Sie ging in das Lokal und sagte das ihren Freunden, worauf mehrere mit nach draußen kamen und die körperliche Auseinandersetzung begann. Wer angefangen hat? Das konnte vor Gericht nicht geklärt werden. „Die lagen alle auf einem Haufen auf dem Boden“, ließ der Angeklagte von der Dolmetscherin übersetzen. Der Mann gab zu, dass er einen Hammer aus seinem in der Nähe geparkten Fahrzeug geholt habe, um die Leute auseinanderzubringen und um „sich zu schützen“. Ob er mit dem Hammer zugeschlagen hat oder „nur“ mit der Hand einen Schlag verpasst hat, wie er sagte, blieb offen. Ebenso, wer sonst noch wen mit was geschlagen hat. Bei der polizeilichen Vernehmung kurz nach dem Vorfall wurden Verletzungen mehrerer Beteiligter dokumentiert – Schmerzen an der Hüfte, eine aufgeplatzte Lippe, ein Schlag hinter dem Ohr, eine schmerzende Körperseite.

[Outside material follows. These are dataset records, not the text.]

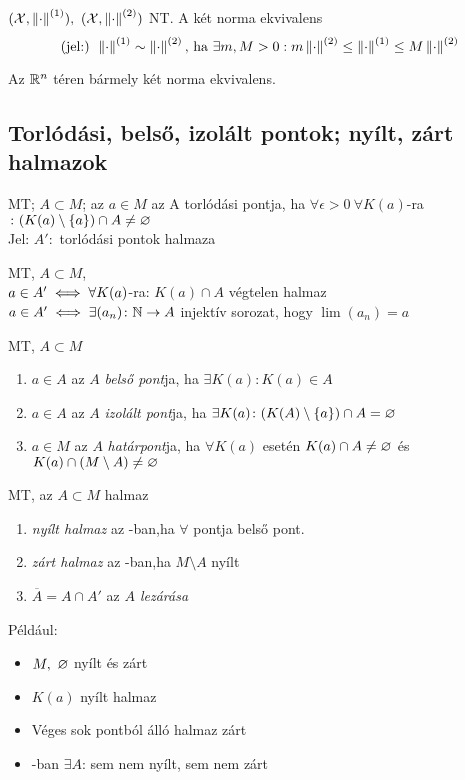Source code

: \begin{de}
  $(\mathcal{X},\left\Vert \cdot\right\Vert^{(1)}),\ (\mathcal{X},\left\Vert \cdot\right\Vert^{(2)})$ NT. A két norma ekvivalens 
  \[ \text{(jel:) } \left\Vert \cdot\right\Vert^{(1)}\sim\left\Vert \cdot\right\Vert^{(2)}\text{, ha }\exists m,M>0:m\left\Vert \cdot\right\Vert^{(2)}\leq \left\Vert \cdot\right\Vert^{(1)}\leq M\left\Vert \cdot\right\Vert^{(2)}\]    
\end{de}
\begin{te}Az $\mathbb{R}^n$ téren bármely két norma ekvivalens.\end{te}

\subsection{Torlódási, belső, izolált pontok; nyílt, zárt halmazok}

\begin{de}
  \MT MT; $A\subset M$; az $a\in M$ az A torlódási pontja, ha
  $\forall \epsilon >0\  \forall K(a)$-ra$\colon (K(a)\setminus\{a\})
  \cap A \neq \varnothing$\\
  Jel: $A'\colon$ torlódási pontok halmaza
\end{de}

\begin{te}
  \MT MT, $A\subset M$,\\
  $a\in A' \iff \forall K(a)$-ra: $K(a)\cap A$ végtelen
  halmaz\\
  $a\in A' \iff \exists (a_n)\colon \mathbb{N}\to A$ injektív sorozat, hogy
  $\lim(a_n)=a$
\end{te}
\begin{de} \MT MT, $A\subset M$
  \begin{enumerate}
  \item $a\in A$ az $A$ \emph{belső pont}ja, ha $\exists K(a)\colon
    K(a)\in A$
  \item $a\in A$ az $A$ \emph{izolált pont}ja, ha $\exists
    K(a)\colon  (K(A)\setminus\{a\}) \cap A = \varnothing$
  \item $a\in M$ az $A$ \emph{határpont}ja, ha $\forall K(a)$
    esetén $K(a)\cap A \neq \varnothing$ és $K(a)\cap (M\setminus
    A) \neq \varnothing$
  \end{enumerate}
\end{de}

\begin{de} \MT MT, az $A\subset M$ halmaz
  \begin{enumerate}
  \item \emph{nyílt halmaz} az \MT-ban,ha $\forall$ pontja
    belső pont.
  \item \emph{zárt halmaz} az \MT-ban,ha $M\setminus A$ nyílt
  \item $\overline{\!A}=A\cap A'$ az \emph{$A$ lezárása}
  \end{enumerate}
\end{de}
Például:
\begin{itemize}
\item $M,\ \varnothing$ nyílt és zárt
\item $K(a)$ nyílt halmaz
\item Véges sok pontból álló halmaz zárt
\item \MT-ban $\exists A$: sem nem nyílt, sem nem zárt
\end{itemize}

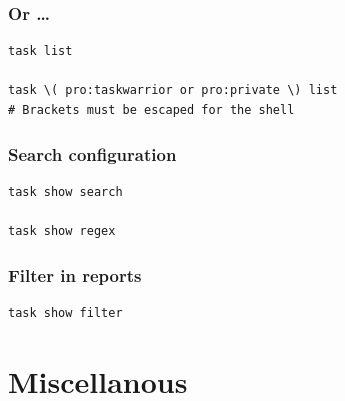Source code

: \documentclass[t]{beamer}
\begin{document}
\begin{frame}[fragile]\frametitle{Or \ldots}
    \vfill
    \begin{lstlisting}
task list

task \( pro:taskwarrior or pro:private \) list
# Brackets must be escaped for the shell
\end{lstlisting}
\end{frame}

\begin{frame}[fragile]\frametitle{Search configuration}
    \vfill
    \begin{lstlisting}
task show search

task show regex\end{lstlisting}
\end{frame}

\begin{frame}[fragile]\frametitle{Filter in reports}
    \vfill
    \begin{lstlisting}
task show filter\end{lstlisting}
\end{frame}

\section{Miscellanous}
\end{document}
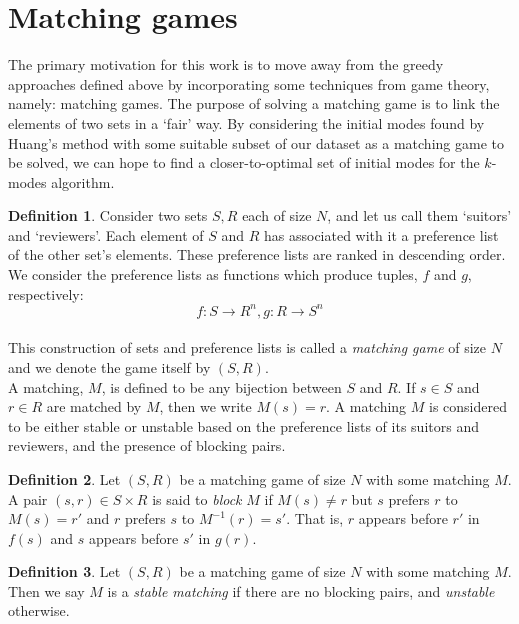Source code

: \documentclass{article}
\theoremstyle{definition}
\newtheorem{definition}{Definition}[section]
\begin{document}
\section{Matching games}\label{section:matching}

The primary motivation for this work is to move away from the greedy approaches
defined above by incorporating some techniques from game theory, namely:
matching games. The purpose of solving a matching game is to link the elements
of two sets in a `fair' way. By considering the initial modes found by Huang's 
method with some suitable subset of our dataset as a matching game to be solved, 
we can hope to find a closer-to-optimal set of initial modes for the \(k\)-modes 
algorithm.


\begin{definition}\label{def:matching-game}
    Consider two sets \(S, R\) each of size \(N\), and let us call them 
    `suitors' and `reviewers'. Each element of \(S\) and \(R\) has associated 
    with it a preference list of the other set's elements. These preference 
    lists are ranked in descending order. We consider the preference lists as 
    functions which produce tuples, \(f\) and \(g\), respectively:
	\[
	    f : S \to R^n, g : R \to S^n
	\]\\

	This construction of sets and preference lists is called a 
    \emph{matching game} of size \(N\) and we denote the game itself by 
    \((S,R)\).\\
	
    A matching, \(M\), is defined to be any bijection between \(S\) and \(R\). 
    If \(s \in S\) and \(r \in R\) are matched by \(M\), then we write \(M(s) = 
    r\). A matching \(M\) is considered to be either stable or unstable based on
    the preference lists of its suitors and reviewers, and the presence of 
    blocking pairs.
\end{definition}

\begin{definition}\label{def:blocking-pair}
    Let \((S, R)\) be a matching game of size \(N\) with some matching \(M\). A 
    pair \((s, r) \in S \times R\) is said to \emph{block} \(M\) if \(M(s) \ne
    r\) but \(s\) prefers \(r\) to \(M(s) = r'\) and \(r\) prefers \(s\) to
    \(M^{-1}(r) = s'\). That is, \(r\) appears before \(r'\) in \(f(s)\) and
    \(s\) appears before \(s'\) in \(g(r)\).
\end{definition}

\begin{definition}\label{def:stable-matching}
    Let \((S, R)\) be a matching game of size \(N\) with some matching \(M\). 
    Then we say \(M\) is a \emph{stable matching} if there are no blocking 
    pairs, and \emph{unstable} otherwise.
\end{definition}
\end{document}
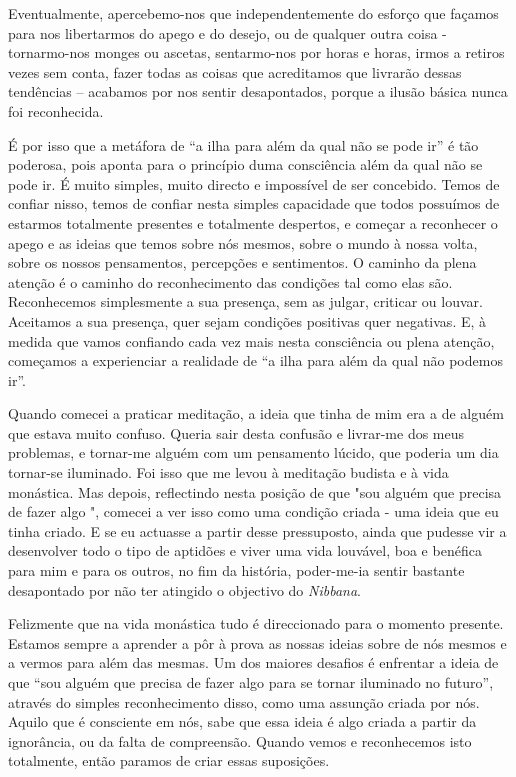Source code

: Eventualmente, apercebemo-nos que independentemente do esforço que
façamos para nos libertarmos do apego e do desejo, ou de qualquer outra
coisa - tornarmo-nos monges ou ascetas, sentarmo-nos por horas e horas,
irmos a retiros vezes sem conta, fazer todas as coisas que acreditamos
que livrarão dessas tendências -- acabamos por nos sentir desapontados,
porque a ilusão básica nunca foi reconhecida.

É por isso que a metáfora de ``a ilha para além da qual não se pode ir''
é tão poderosa, pois aponta para o princípio duma consciência além da
qual não se pode ir. É muito simples, muito directo e impossível de ser
concebido. Temos de confiar nisso, temos de confiar nesta simples
capacidade que todos possuímos de estarmos totalmente presentes e
totalmente despertos, e começar a reconhecer o apego e as ideias que
temos sobre nós mesmos, sobre o mundo à nossa volta, sobre os nossos
pensamentos, percepções e sentimentos. O caminho da plena atenção é o
caminho do reconhecimento das condições tal como elas são. Reconhecemos
simplesmente a sua presença, sem as julgar, criticar ou louvar.
Aceitamos a sua presença, quer sejam condições positivas quer negativas.
E, à medida que vamos confiando cada vez mais nesta consciência ou plena
atenção, começamos a experienciar a realidade de ``a ilha para além da
qual não podemos ir''.

Quando comecei a praticar meditação, a ideia que tinha de mim era a de
alguém que estava muito confuso. Queria sair desta confusão e livrar-me
dos meus problemas, e tornar-me alguém com um pensamento lúcido, que
poderia um dia tornar-se iluminado. Foi isso que me levou à meditação
budista e à vida monástica. Mas depois, reflectindo nesta posição de que
"sou alguém que precisa de fazer algo ", comecei a ver isso como uma
condição criada - uma ideia que eu tinha criado. E se eu actuasse a
partir desse pressuposto, ainda que pudesse vir a desenvolver todo o
tipo de aptidões e viver uma vida louvável, boa e benéfica para mim e
para os outros, no fim da história, poder-me-ia sentir bastante
desapontado por não ter atingido o objectivo do \emph{Nibbana}.

Felizmente que na vida monástica tudo é direccionado para o momento
presente. Estamos sempre a aprender a pôr à prova as nossas ideias sobre
de nós mesmos e a vermos para além das mesmas. Um dos maiores desafios é
enfrentar a ideia de que ``sou alguém que precisa de fazer algo para se
tornar iluminado no futuro'', através do simples reconhecimento disso,
como uma assunção criada por nós. Aquilo que é consciente em nós, sabe
que essa ideia é algo criada a partir da ignorância, ou da falta de
compreensão. Quando vemos e reconhecemos isto totalmente, então paramos
de criar essas suposições.

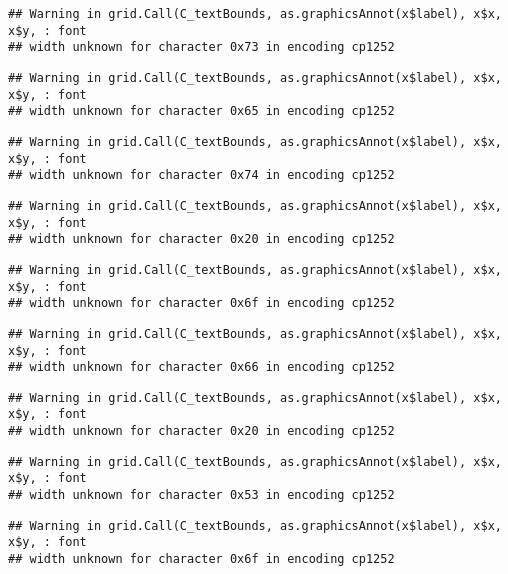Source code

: \documentclass[
]{article}
\begin{document}
\begin{verbatim}
## Warning in grid.Call(C_textBounds, as.graphicsAnnot(x$label), x$x, x$y, : font
## width unknown for character 0x73 in encoding cp1252
\end{verbatim}

\begin{verbatim}
## Warning in grid.Call(C_textBounds, as.graphicsAnnot(x$label), x$x, x$y, : font
## width unknown for character 0x65 in encoding cp1252
\end{verbatim}

\begin{verbatim}
## Warning in grid.Call(C_textBounds, as.graphicsAnnot(x$label), x$x, x$y, : font
## width unknown for character 0x74 in encoding cp1252
\end{verbatim}

\begin{verbatim}
## Warning in grid.Call(C_textBounds, as.graphicsAnnot(x$label), x$x, x$y, : font
## width unknown for character 0x20 in encoding cp1252
\end{verbatim}

\begin{verbatim}
## Warning in grid.Call(C_textBounds, as.graphicsAnnot(x$label), x$x, x$y, : font
## width unknown for character 0x6f in encoding cp1252
\end{verbatim}

\begin{verbatim}
## Warning in grid.Call(C_textBounds, as.graphicsAnnot(x$label), x$x, x$y, : font
## width unknown for character 0x66 in encoding cp1252
\end{verbatim}

\begin{verbatim}
## Warning in grid.Call(C_textBounds, as.graphicsAnnot(x$label), x$x, x$y, : font
## width unknown for character 0x20 in encoding cp1252
\end{verbatim}

\begin{verbatim}
## Warning in grid.Call(C_textBounds, as.graphicsAnnot(x$label), x$x, x$y, : font
## width unknown for character 0x53 in encoding cp1252
\end{verbatim}

\begin{verbatim}
## Warning in grid.Call(C_textBounds, as.graphicsAnnot(x$label), x$x, x$y, : font
## width unknown for character 0x6f in encoding cp1252
\end{verbatim}
\end{document}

Der Wirt des Lokals hatte die Beamten verständigt.

Als eine „unüberschaubare Gememgelage“ bezeichnete denn auch der Staatsanwalt das Geschehen, „das wir mit den Mitteln, die wir zur Verfügung haben, nicht bis ins Detail aufklären können“. Die Tatsache, dass der Angeklagte einen Hammer zur Schlägerei mitbrachte, sah er als Indiz für eine gewisse kriminelle Energie an: „Das spricht nicht unbedingt für Friedfertigkeit.“ Er forderte eine Haftstrafe auf Bewährung: sechs Monate und zwei Wochen wegen gefährlicher Körperverletzung mittels eines gefährlichen Werkzeugs, wobei sich dieses geforderte Strafmaß unter Berücksichtigung einer noch ausstehenden Rate eines anderen Verfahrens ergab.

Ein Nachspiel

Denn der Abend in Tuttlingen hatte ein Nachspiel: Der Mann mit dem Hammer setzte sich hinter das Steuer seines Wagens. In Höhe Rußberg/Risiberg kam er von der Fahrbahn ab und baute einen Unfall. Da er alkoholisiert war, verständigte er einen Arbeitskollegen, der ihn und seinen Freund nach Hause fahren sollte. Auch der war als Zeuge geladen. Kaum 800 Meter nach der Unfallstelle habe es eine Polizeikontrolle gegeben,sagte er. Der Fahrer des Unfallwagens war wegen fahrlässiger Trunkenheit im Verkehr verurteilt worden und musste eine Geldstrafe bezahlen. Die letzte Rate steht immer noch aus. Das Verfahren am Montag endete dagegen mit „nach Zweifelsgrundsatz freizusprechen“, so Richter Straub.

Bleibt die Frage, warum der Mann die Bekannte in der Bar unbedingt nach draußen locken wollte. Das muss er wahrscheinlich noch seiner Ehefrau erklären. Die war die ganze Zeit im Gerichtssaal dabei und hörte aufmerksam zu.